━━ ENTRIES PROVIDED
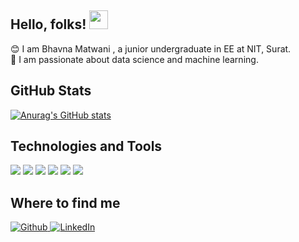 ## Hello, folks! <img src="https://raw.githubusercontent.com/MartinHeinz/MartinHeinz/master/wave.gif" width="30px">
😊 I am Bhavna Matwani , a junior undergraduate in EE at NIT, Surat.<br>
🔭 I am passionate about data science and machine learning.<br>

## GitHub Stats
[![Anurag's GitHub stats](https://github-readme-stats.vercel.app/api?username=bhavna-matwani&show_icons=true&theme=dracula)](https://github.com/anuraghazra/github-readme-stats)

## Technologies and Tools
![](https://img.shields.io/badge/Code-Python-informational?style=flat&color=blue)
![](https://img.shields.io/badge/Code-C++-informational?style=flat&color=blue)
![](https://img.shields.io/badge/Code-C-informational?style=flat&color=blue)
![](https://img.shields.io/badge/Library-Tensorflow-informational?style=flat&color=blue)
![](https://img.shields.io/badge/Library-Keras-informational?style=flat&color=blue)
![](https://img.shields.io/badge/Library-OpenCV-informational?style=flat&color=blue)

## Where to find me
<p><a href="https://github.com/bhavna-matwani" target="_blank"><img alt="Github" src="https://img.shields.io/badge/GitHub-%2312100E.svg?&style=for-the-badge&logo=Github&logoColor=white" /></a><a href="https://www.linkedin.com/in/bhavna-matwani-592348194/" target="_blank"> <img alt="LinkedIn" src="https://img.shields.io/badge/linkedin-%230077B5.svg?&style=for-the-badge&logo=linkedin&logoColor=white" /></a> 
</p>

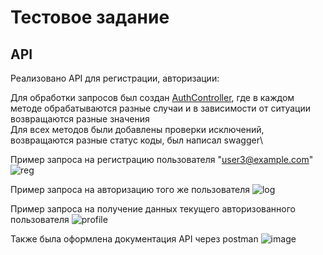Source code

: # Тестовое задание

## API
Реализовано API для регистрации, авторизации:

Для обработки запросов был создан <a href="https://github.com/M1estere/laravel-test/blob/main/app/Http/Controllers/AuthController.php">AuthController</a>, где в каждом методе обрабатываются разные случаи и в зависимости от ситуации возвращаются разные значения\
Для всех методов были добавлены проверки исключений, возвращаются разные статус коды, был написал swagger\

Пример запроса на регистрацию пользователя "user3@example.com"
![reg](https://github.com/user-attachments/assets/d583390e-0b70-463b-93ac-c1953c5f6249)

Пример запроса на авторизацию того же пользователя
![log](https://github.com/user-attachments/assets/372090a0-13fa-4e4b-8161-58ac8cfb649c)

Пример запроса на получение данных текущего авторизованного пользователя
![profile](https://github.com/user-attachments/assets/edbdf64f-47f8-4847-ba50-ab62b05c55df)

Также была оформлена документация API через postman
![image](https://github.com/user-attachments/assets/4c55b382-a224-402b-bd58-767309274067)
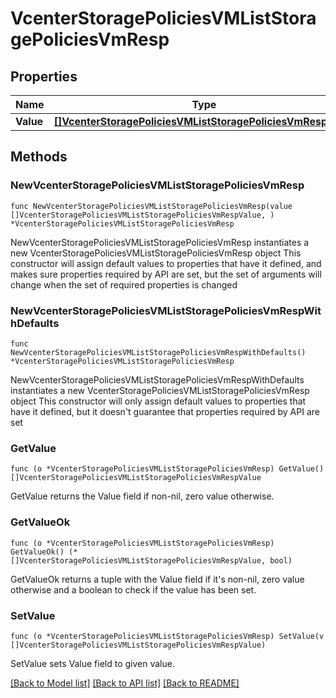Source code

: # VcenterStoragePoliciesVMListStoragePoliciesVmResp

## Properties

Name | Type | Description | Notes
------------ | ------------- | ------------- | -------------
**Value** | [**[]VcenterStoragePoliciesVMListStoragePoliciesVmRespValue**](VcenterStoragePoliciesVMListStoragePoliciesVmRespValue.md) |  | 

## Methods

### NewVcenterStoragePoliciesVMListStoragePoliciesVmResp

`func NewVcenterStoragePoliciesVMListStoragePoliciesVmResp(value []VcenterStoragePoliciesVMListStoragePoliciesVmRespValue, ) *VcenterStoragePoliciesVMListStoragePoliciesVmResp`

NewVcenterStoragePoliciesVMListStoragePoliciesVmResp instantiates a new VcenterStoragePoliciesVMListStoragePoliciesVmResp object
This constructor will assign default values to properties that have it defined,
and makes sure properties required by API are set, but the set of arguments
will change when the set of required properties is changed

### NewVcenterStoragePoliciesVMListStoragePoliciesVmRespWithDefaults

`func NewVcenterStoragePoliciesVMListStoragePoliciesVmRespWithDefaults() *VcenterStoragePoliciesVMListStoragePoliciesVmResp`

NewVcenterStoragePoliciesVMListStoragePoliciesVmRespWithDefaults instantiates a new VcenterStoragePoliciesVMListStoragePoliciesVmResp object
This constructor will only assign default values to properties that have it defined,
but it doesn't guarantee that properties required by API are set

### GetValue

`func (o *VcenterStoragePoliciesVMListStoragePoliciesVmResp) GetValue() []VcenterStoragePoliciesVMListStoragePoliciesVmRespValue`

GetValue returns the Value field if non-nil, zero value otherwise.

### GetValueOk

`func (o *VcenterStoragePoliciesVMListStoragePoliciesVmResp) GetValueOk() (*[]VcenterStoragePoliciesVMListStoragePoliciesVmRespValue, bool)`

GetValueOk returns a tuple with the Value field if it's non-nil, zero value otherwise
and a boolean to check if the value has been set.

### SetValue

`func (o *VcenterStoragePoliciesVMListStoragePoliciesVmResp) SetValue(v []VcenterStoragePoliciesVMListStoragePoliciesVmRespValue)`

SetValue sets Value field to given value.



[[Back to Model list]](../README.md#documentation-for-models) [[Back to API list]](../README.md#documentation-for-api-endpoints) [[Back to README]](../README.md)


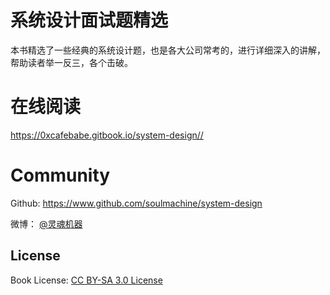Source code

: # 系统设计面试题精选

本书精选了一些经典的系统设计题，也是各大公司常考的，进行详细深入的讲解，帮助读者举一反三，各个击破。


# 在线阅读

<https://0xcafebabe.gitbook.io/system-design//>


# Community

Github: <https://www.github.com/soulmachine/system-design>

微博： [@灵魂机器](http://weibo.com/soulmachine)


## License
Book License: [CC BY-SA 3.0 License](http://creativecommons.org/licenses/by-sa/3.0/)
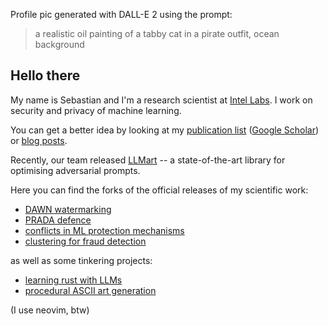 Profile pic generated with DALL-E 2 using the prompt:
> a realistic oil painting of a tabby cat in a pirate outfit, ocean background

## Hello there

My name is Sebastian and I'm a research scientist at [Intel Labs](https://www.intel.com/content/www/us/en/research/overview.html).
I work on security and privacy of machine learning.

You can get a better idea by looking at my [publication list](https://sebszyller.com/publications) ([Google Scholar](https://scholar.google.com/citations?user=wuwZNVYAAAAJ&hl=en)) or [blog posts](https://sebszyller.com/blog).

Recently, our team released [LLMart](https://github.com/IntelLabs/LLMart) -- a state-of-the-art library for optimising adversarial prompts.

Here you can find the forks of the official releases of my scientific work:
- [DAWN watermarking](https://github.com/ssg-research/dawn-dynamic-adversarial-watermarking-of-neural-networks)
- [PRADA defence](https://github.com/SSGAalto/prada-protecting-against-dnn-model-stealing-attacks)
- [conflicts in ML protection mechanisms](https://github.com/ssg-research/conflicts-in-ml-protection-mechanisms)
- [clustering for fraud detection](https://github.com/SSGAalto/recagglo)

as well as some tinkering projects:
- [learning rust with LLMs](https://github.com/sebszyller/rust-with-llms)
- [procedural ASCII art generation](https://github.com/sebszyller/ascii-rs)

(I use neovim, btw)
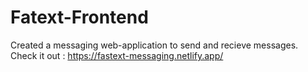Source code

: # Fatext-Frontend
Created a messaging web-application to send and recieve messages.
Check it out : https://fastext-messaging.netlify.app/
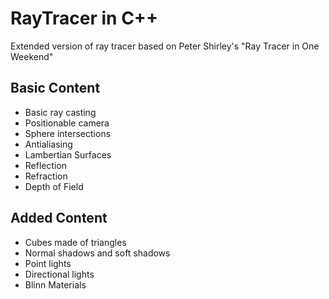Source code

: # RayTracer in C++
Extended version of ray tracer based on Peter Shirley's "Ray Tracer in One Weekend"

## Basic Content

* Basic ray casting
* Positionable camera
* Sphere intersections
* Antialiasing
* Lambertian Surfaces
* Reflection
* Refraction
* Depth of Field

## Added Content

* Cubes made of triangles
* Normal shadows and soft shadows
* Point lights 
* Directional lights 
* Blinn Materials 
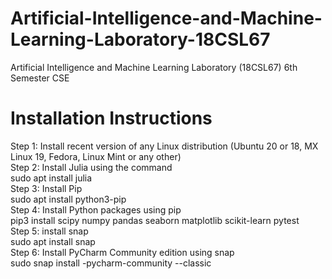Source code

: # Artificial-Intelligence-and-Machine-Learning-Laboratory-18CSL67
Artificial Intelligence and Machine Learning Laboratory (18CSL67) 6th Semester CSE

# Installation Instructions<br/>

Step 1: Install recent version of any Linux distribution (Ubuntu 20 or 18, MX Linux 19, Fedora, Linux Mint or any other)<br/>
Step 2: Install Julia using the command<br/>
        sudo apt install julia<br/>
Step 3: Install Pip<br/>
        sudo apt install python3-pip<br/>
Step 4: Install Python packages using pip<br/>
        pip3 install scipy numpy pandas seaborn matplotlib scikit-learn pytest<br/>
Step 5: install snap<br/>
        sudo apt install snap<br/>
Step 6: Install PyCharm Community edition using snap<br/>
        sudo snap install -pycharm-community --classic<br/>
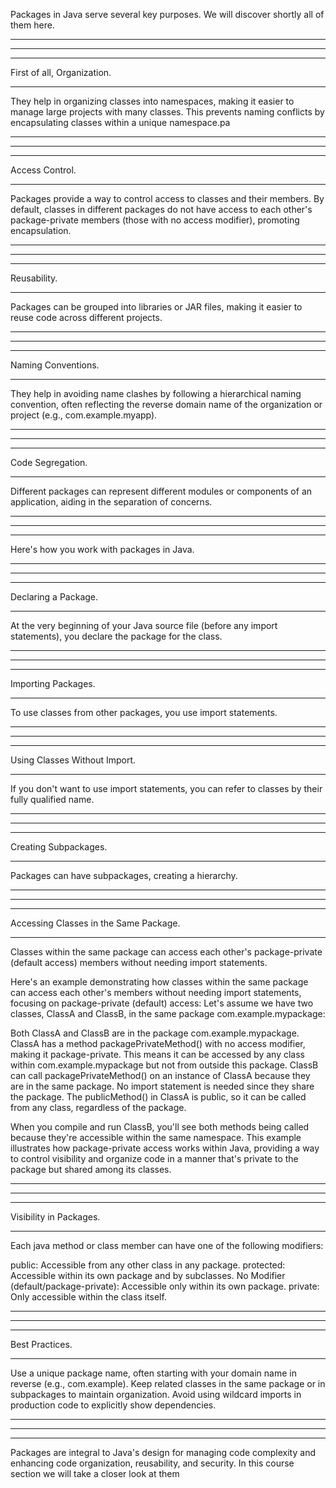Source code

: Packages in Java serve several key purposes. We will discover shortly all of them here.

-------------------
-------------------
-------------------

First of all, Organization.

-------------------

They help in organizing classes into namespaces, making it easier to manage large projects with many classes. This prevents naming conflicts by encapsulating classes within a unique namespace.pa

-------------------
-------------------
-------------------

Access Control.

-------------------

Packages provide a way to control access to classes and their members. By default, classes in different packages do not have access to each other's package-private members (those with no access modifier), promoting encapsulation.

-------------------
-------------------
-------------------

Reusability.

-------------------

Packages can be grouped into libraries or JAR files, making it easier to reuse code across different projects.

-------------------
-------------------
-------------------

Naming Conventions.

-------------------

They help in avoiding name clashes by following a hierarchical naming convention, often reflecting the reverse domain name of the organization or project (e.g., com.example.myapp).

-------------------
-------------------
-------------------

Code Segregation.

-------------------

Different packages can represent different modules or components of an application, aiding in the separation of concerns.

-------------------
-------------------
-------------------

Here's how you work with packages in Java.

-------------------
-------------------
-------------------

Declaring a Package.

-------------------

At the very beginning of your Java source file (before any import statements), you declare the package for the class.

-------------------
-------------------
-------------------

Importing Packages.

-------------------

To use classes from other packages, you use import statements.

-------------------
-------------------
-------------------

Using Classes Without Import.

-------------------

If you don't want to use import statements, you can refer to classes by their fully qualified name.

-------------------
-------------------
-------------------

Creating Subpackages.

-------------------

Packages can have subpackages, creating a hierarchy.

-------------------
-------------------
-------------------

Accessing Classes in the Same Package.

-------------------

Classes within the same package can access each other's package-private (default access) members without needing import statements.

Here's an example demonstrating how classes within the same package can access each other's members without needing import statements, focusing on package-private (default) access:
Let's assume we have two classes, ClassA and ClassB, in the same package com.example.mypackage:

Both ClassA and ClassB are in the package com.example.mypackage.
ClassA has a method packagePrivateMethod() with no access modifier, making it package-private. This means it can be accessed by any class within com.example.mypackage but not from outside this package.
ClassB can call packagePrivateMethod() on an instance of ClassA because they are in the same package. No import statement is needed since they share the package.
The publicMethod() in ClassA is public, so it can be called from any class, regardless of the package.

When you compile and run ClassB, you'll see both methods being called because they're accessible within the same namespace.
This example illustrates how package-private access works within Java, providing a way to control visibility and organize code in a manner that's private to the package but shared among its classes.

-------------------
-------------------
-------------------

Visibility in Packages.

-------------------

Each java method or class member can have one of the following modifiers:

public: Accessible from any other class in any package.
protected: Accessible within its own package and by subclasses.
No Modifier (default/package-private): Accessible only within its own package.
private: Only accessible within the class itself.

-------------------
-------------------
-------------------

Best Practices.

-------------------

Use a unique package name, often starting with your domain name in reverse (e.g., com.example).
Keep related classes in the same package or in subpackages to maintain organization.
Avoid using wildcard imports in production code to explicitly show dependencies.

-------------------
-------------------
-------------------

Packages are integral to Java's design for managing code complexity and enhancing code organization, reusability, and security. In this course section we will take a closer look at them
━━━━
■ **ABOUT THIS EXERCISE**
Which of the lines above hold the word "research"? Copy each one.

■ **THE ANSWER**
My name is Sebastian and I'm a research scientist at [Intel Labs](https://www.intel.com/content/www/us/en/research/overview.html).
- [DAWN watermarking](https://github.com/ssg-research/dawn-dynamic-adversarial-watermarking-of-neural-networks)
- [conflicts in ML protection mechanisms](https://github.com/ssg-research/conflicts-in-ml-protection-mechanisms)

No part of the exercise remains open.